Work item
Take the listing and print it in full, exactly as given.

+-------+

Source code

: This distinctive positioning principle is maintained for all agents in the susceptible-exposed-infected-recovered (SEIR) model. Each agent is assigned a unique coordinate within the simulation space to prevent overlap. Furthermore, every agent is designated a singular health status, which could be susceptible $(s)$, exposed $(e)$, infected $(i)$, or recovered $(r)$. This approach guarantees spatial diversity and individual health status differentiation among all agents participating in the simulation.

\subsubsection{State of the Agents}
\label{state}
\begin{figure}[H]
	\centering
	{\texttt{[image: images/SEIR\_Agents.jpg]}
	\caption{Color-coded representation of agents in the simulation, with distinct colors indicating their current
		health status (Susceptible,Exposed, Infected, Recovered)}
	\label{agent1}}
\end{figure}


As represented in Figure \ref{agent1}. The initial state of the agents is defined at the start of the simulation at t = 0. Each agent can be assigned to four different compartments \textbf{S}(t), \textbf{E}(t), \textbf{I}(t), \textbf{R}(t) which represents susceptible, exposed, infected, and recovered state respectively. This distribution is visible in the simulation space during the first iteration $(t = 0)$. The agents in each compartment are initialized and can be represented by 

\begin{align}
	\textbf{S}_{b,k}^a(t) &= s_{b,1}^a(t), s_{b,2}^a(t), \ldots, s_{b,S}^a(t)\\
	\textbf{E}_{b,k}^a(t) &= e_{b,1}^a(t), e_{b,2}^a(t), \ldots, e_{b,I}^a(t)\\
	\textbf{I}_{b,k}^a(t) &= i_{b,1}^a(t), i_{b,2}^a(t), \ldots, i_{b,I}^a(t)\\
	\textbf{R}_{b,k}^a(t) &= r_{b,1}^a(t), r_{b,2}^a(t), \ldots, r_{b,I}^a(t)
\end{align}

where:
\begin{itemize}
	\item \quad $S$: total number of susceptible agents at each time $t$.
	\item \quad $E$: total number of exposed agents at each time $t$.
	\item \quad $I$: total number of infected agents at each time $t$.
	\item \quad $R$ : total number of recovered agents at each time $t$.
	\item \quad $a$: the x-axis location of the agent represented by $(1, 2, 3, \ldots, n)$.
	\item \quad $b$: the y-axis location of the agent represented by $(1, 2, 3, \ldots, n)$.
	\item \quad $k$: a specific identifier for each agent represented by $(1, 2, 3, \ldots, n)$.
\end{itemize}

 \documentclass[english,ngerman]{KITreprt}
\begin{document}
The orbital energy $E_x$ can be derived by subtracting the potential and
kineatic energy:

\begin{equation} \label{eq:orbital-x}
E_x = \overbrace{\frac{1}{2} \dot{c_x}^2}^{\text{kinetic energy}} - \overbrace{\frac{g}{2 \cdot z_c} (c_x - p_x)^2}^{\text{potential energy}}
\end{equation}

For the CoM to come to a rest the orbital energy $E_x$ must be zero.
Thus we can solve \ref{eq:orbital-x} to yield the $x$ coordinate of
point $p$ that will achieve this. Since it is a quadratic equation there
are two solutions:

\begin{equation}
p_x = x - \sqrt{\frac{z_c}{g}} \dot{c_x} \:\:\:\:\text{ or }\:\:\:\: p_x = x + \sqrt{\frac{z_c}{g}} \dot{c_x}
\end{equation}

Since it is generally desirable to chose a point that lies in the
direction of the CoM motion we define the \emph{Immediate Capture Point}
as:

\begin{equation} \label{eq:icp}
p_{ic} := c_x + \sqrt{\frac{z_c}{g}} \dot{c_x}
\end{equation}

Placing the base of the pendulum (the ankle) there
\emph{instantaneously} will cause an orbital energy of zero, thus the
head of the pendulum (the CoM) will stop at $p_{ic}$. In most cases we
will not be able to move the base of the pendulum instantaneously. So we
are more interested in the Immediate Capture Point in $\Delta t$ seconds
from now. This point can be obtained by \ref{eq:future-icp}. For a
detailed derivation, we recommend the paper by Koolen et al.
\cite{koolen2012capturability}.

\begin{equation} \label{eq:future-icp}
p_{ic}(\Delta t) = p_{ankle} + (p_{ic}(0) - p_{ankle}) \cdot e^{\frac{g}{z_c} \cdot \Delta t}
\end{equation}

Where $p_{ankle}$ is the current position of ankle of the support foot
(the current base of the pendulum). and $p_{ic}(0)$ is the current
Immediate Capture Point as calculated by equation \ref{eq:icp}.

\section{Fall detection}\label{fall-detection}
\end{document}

+-------+

Written reply
Source code

: This distinctive positioning principle is maintained for all agents in the susceptible-exposed-infected-recovered (SEIR) model. Each agent is assigned a unique coordinate within the simulation space to prevent overlap. Furthermore, every agent is designated a singular health status, which could be susceptible $(s)$, exposed $(e)$, infected $(i)$, or recovered $(r)$. This approach guarantees spatial diversity and individual health status differentiation among all agents participating in the simulation.

\subsubsection{State of the Agents}
\label{state}
\begin{figure}[H]
	\centering
	{\texttt{[image: images/SEIR\_Agents.jpg]}
	\caption{Color-coded representation of agents in the simulation, with distinct colors indicating their current
		health status (Susceptible,Exposed, Infected, Recovered)}
	\label{agent1}}
\end{figure}


As represented in Figure \ref{agent1}. The initial state of the agents is defined at the start of the simulation at t = 0. Each agent can be assigned to four different compartments \textbf{S}(t), \textbf{E}(t), \textbf{I}(t), \textbf{R}(t) which represents susceptible, exposed, infected, and recovered state respectively. This distribution is visible in the simulation space during the first iteration $(t = 0)$. The agents in each compartment are initialized and can be represented by 

\begin{align}
	\textbf{S}_{b,k}^a(t) &= s_{b,1}^a(t), s_{b,2}^a(t), \ldots, s_{b,S}^a(t)\\
	\textbf{E}_{b,k}^a(t) &= e_{b,1}^a(t), e_{b,2}^a(t), \ldots, e_{b,I}^a(t)\\
	\textbf{I}_{b,k}^a(t) &= i_{b,1}^a(t), i_{b,2}^a(t), \ldots, i_{b,I}^a(t)\\
	\textbf{R}_{b,k}^a(t) &= r_{b,1}^a(t), r_{b,2}^a(t), \ldots, r_{b,I}^a(t)
\end{align}

where:
\begin{itemize}
	\item \quad $S$: total number of susceptible agents at each time $t$.
	\item \quad $E$: total number of exposed agents at each time $t$.
	\item \quad $I$: total number of infected agents at each time $t$.
	\item \quad $R$ : total number of recovered agents at each time $t$.
	\item \quad $a$: the x-axis location of the agent represented by $(1, 2, 3, \ldots, n)$.
	\item \quad $b$: the y-axis location of the agent represented by $(1, 2, 3, \ldots, n)$.
	\item \quad $k$: a specific identifier for each agent represented by $(1, 2, 3, \ldots, n)$.
\end{itemize}

 \documentclass[english,ngerman]{KITreprt}
\begin{document}
The orbital energy $E_x$ can be derived by subtracting the potential and
kineatic energy:

\begin{equation} \label{eq:orbital-x}
E_x = \overbrace{\frac{1}{2} \dot{c_x}^2}^{\text{kinetic energy}} - \overbrace{\frac{g}{2 \cdot z_c} (c_x - p_x)^2}^{\text{potential energy}}
\end{equation}

For the CoM to come to a rest the orbital energy $E_x$ must be zero.
Thus we can solve \ref{eq:orbital-x} to yield the $x$ coordinate of
point $p$ that will achieve this. Since it is a quadratic equation there
are two solutions:

\begin{equation}
p_x = x - \sqrt{\frac{z_c}{g}} \dot{c_x} \:\:\:\:\text{ or }\:\:\:\: p_x = x + \sqrt{\frac{z_c}{g}} \dot{c_x}
\end{equation}

Since it is generally desirable to chose a point that lies in the
direction of the CoM motion we define the \emph{Immediate Capture Point}
as:

\begin{equation} \label{eq:icp}
p_{ic} := c_x + \sqrt{\frac{z_c}{g}} \dot{c_x}
\end{equation}

Placing the base of the pendulum (the ankle) there
\emph{instantaneously} will cause an orbital energy of zero, thus the
head of the pendulum (the CoM) will stop at $p_{ic}$. In most cases we
will not be able to move the base of the pendulum instantaneously. So we
are more interested in the Immediate Capture Point in $\Delta t$ seconds
from now. This point can be obtained by \ref{eq:future-icp}. For a
detailed derivation, we recommend the paper by Koolen et al.
\cite{koolen2012capturability}.

\begin{equation} \label{eq:future-icp}
p_{ic}(\Delta t) = p_{ankle} + (p_{ic}(0) - p_{ankle}) \cdot e^{\frac{g}{z_c} \cdot \Delta t}
\end{equation}

Where $p_{ankle}$ is the current position of ankle of the support foot
(the current base of the pendulum). and $p_{ic}(0)$ is the current
Immediate Capture Point as calculated by equation \ref{eq:icp}.

\section{Fall detection}\label{fall-detection}
\end{document}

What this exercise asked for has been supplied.